= Extracted data =
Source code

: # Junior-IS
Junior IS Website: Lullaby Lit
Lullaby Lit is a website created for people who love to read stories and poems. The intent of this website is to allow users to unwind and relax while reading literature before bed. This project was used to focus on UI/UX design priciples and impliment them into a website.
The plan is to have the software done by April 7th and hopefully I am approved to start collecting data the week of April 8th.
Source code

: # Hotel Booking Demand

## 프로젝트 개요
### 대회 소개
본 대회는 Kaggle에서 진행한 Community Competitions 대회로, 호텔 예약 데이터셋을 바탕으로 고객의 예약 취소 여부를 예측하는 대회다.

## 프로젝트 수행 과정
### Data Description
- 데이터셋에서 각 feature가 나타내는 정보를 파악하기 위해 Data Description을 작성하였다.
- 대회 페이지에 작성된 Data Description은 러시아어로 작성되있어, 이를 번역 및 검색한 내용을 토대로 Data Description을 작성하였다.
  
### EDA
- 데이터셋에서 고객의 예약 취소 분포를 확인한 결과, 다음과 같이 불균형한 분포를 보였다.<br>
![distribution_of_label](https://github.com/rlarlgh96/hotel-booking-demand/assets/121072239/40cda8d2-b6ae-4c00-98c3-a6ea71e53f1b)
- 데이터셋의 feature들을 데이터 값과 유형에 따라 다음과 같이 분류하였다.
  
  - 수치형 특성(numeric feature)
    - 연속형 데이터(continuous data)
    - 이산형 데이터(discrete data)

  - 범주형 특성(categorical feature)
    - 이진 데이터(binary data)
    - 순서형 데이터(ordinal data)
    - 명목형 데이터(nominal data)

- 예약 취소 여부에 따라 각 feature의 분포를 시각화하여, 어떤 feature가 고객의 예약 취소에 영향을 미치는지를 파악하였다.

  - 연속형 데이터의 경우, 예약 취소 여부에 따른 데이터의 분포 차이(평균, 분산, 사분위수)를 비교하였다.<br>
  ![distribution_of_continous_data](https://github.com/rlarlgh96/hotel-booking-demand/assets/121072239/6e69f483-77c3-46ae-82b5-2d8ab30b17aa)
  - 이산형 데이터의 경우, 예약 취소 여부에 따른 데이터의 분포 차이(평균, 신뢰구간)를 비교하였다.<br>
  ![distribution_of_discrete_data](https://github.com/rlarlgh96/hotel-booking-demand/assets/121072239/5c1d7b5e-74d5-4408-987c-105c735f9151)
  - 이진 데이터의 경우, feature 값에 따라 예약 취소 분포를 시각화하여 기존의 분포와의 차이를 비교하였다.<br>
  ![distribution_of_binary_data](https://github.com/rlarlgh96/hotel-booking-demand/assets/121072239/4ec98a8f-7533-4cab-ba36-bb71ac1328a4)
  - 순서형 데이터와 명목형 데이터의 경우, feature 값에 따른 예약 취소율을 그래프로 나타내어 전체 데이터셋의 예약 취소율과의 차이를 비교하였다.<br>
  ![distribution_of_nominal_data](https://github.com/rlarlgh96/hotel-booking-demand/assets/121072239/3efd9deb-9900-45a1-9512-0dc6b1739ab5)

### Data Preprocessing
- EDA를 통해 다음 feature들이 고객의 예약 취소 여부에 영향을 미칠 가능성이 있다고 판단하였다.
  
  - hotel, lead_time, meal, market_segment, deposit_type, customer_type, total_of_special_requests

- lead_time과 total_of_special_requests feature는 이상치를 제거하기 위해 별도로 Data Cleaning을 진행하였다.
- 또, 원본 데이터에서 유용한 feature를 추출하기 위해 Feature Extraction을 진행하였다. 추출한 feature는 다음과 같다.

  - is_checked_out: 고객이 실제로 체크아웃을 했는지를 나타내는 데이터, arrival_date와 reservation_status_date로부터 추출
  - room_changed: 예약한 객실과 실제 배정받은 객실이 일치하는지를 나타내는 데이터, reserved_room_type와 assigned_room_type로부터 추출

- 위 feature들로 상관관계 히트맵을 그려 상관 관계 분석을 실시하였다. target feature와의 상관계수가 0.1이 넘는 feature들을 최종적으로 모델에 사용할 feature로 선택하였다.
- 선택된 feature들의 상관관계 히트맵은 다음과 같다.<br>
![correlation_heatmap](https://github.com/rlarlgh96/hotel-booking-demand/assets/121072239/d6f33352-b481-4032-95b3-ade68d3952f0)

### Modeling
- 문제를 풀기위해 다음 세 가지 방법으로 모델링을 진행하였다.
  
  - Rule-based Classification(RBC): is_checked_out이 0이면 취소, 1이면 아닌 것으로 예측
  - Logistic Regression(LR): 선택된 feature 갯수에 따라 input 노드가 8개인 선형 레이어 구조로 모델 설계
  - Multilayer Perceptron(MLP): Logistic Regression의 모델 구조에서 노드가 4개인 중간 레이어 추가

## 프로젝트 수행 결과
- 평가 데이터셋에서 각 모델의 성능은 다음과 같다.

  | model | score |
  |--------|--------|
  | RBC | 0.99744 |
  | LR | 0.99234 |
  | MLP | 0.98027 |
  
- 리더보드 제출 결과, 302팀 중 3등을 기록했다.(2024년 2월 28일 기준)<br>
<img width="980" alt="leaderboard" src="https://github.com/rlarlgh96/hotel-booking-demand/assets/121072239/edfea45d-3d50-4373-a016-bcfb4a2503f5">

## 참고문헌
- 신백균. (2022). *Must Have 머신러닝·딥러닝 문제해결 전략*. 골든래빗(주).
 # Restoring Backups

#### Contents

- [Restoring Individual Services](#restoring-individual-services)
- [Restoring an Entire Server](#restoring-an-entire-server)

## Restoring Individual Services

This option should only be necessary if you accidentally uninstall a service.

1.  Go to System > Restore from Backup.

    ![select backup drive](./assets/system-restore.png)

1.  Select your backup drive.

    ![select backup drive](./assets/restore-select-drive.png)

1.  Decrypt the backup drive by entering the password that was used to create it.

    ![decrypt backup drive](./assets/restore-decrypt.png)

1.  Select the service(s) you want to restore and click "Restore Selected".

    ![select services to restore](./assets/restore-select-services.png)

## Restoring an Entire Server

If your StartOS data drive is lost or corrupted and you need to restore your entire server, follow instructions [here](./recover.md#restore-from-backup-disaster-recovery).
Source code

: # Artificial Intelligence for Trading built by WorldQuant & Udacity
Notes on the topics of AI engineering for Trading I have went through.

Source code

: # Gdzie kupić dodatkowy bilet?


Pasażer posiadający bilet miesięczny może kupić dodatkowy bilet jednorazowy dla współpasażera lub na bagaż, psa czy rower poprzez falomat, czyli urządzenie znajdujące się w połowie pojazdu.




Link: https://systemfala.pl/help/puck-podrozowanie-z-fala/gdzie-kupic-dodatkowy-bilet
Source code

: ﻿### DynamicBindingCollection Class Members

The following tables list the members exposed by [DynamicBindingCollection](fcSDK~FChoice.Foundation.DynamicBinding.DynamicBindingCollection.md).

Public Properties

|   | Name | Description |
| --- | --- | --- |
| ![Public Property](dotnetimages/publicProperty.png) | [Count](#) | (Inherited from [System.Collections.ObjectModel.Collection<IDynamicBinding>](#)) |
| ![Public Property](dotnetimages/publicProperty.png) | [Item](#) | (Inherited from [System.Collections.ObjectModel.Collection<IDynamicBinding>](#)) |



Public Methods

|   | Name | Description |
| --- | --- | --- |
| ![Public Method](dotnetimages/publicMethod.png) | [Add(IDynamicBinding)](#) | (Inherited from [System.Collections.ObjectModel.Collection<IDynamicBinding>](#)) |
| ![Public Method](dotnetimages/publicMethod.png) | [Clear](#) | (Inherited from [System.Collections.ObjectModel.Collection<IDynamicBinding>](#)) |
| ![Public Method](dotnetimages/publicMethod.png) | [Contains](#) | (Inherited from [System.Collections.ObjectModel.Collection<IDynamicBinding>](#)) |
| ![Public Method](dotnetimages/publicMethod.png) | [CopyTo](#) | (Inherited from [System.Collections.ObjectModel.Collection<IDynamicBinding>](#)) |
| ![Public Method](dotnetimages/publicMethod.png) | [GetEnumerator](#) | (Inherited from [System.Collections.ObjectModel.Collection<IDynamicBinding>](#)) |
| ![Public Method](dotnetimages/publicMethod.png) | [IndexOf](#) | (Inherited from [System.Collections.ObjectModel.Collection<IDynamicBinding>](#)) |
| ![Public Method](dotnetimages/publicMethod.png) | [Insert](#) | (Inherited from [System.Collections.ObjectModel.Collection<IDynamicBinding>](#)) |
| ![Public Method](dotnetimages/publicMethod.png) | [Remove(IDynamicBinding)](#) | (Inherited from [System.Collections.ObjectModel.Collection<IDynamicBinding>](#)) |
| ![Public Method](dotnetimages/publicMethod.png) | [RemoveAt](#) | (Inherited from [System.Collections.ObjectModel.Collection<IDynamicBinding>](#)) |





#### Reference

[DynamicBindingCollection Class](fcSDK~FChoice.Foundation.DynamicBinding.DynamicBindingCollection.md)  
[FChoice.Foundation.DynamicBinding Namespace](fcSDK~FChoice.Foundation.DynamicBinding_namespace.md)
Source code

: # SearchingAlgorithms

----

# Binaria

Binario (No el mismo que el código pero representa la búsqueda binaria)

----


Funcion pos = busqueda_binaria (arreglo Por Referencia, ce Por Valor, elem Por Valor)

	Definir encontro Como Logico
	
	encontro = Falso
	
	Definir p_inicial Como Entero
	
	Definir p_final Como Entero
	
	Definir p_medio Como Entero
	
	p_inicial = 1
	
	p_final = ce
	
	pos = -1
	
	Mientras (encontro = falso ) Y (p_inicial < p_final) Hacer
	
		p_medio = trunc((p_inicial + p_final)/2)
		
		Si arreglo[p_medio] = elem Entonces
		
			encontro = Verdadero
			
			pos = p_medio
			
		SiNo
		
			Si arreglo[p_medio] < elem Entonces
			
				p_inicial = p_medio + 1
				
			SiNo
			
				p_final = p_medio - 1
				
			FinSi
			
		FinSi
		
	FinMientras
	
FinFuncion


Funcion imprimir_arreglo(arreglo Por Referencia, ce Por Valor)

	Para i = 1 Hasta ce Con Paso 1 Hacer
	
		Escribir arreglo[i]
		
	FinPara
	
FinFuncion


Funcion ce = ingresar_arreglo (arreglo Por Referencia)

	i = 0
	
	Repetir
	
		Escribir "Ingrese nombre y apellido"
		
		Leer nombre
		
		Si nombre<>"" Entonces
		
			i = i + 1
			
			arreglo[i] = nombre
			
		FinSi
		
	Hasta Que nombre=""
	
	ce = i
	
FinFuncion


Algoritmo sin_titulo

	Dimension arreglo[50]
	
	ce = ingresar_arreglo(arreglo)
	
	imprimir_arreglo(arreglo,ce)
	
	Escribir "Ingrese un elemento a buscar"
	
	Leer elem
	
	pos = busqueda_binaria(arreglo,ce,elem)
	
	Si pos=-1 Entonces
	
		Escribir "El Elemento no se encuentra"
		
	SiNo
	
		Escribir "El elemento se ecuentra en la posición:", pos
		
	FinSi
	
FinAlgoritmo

= The task =
Copy, without any change, the lines from the one that contains "Elemento no se" to the final line of the entries above.

= Task output =
		Escribir "El Elemento no se encuentra"
		
	SiNo
	
		Escribir "El elemento se ecuentra en la posición:", pos
		
	FinSi
	
FinAlgoritmo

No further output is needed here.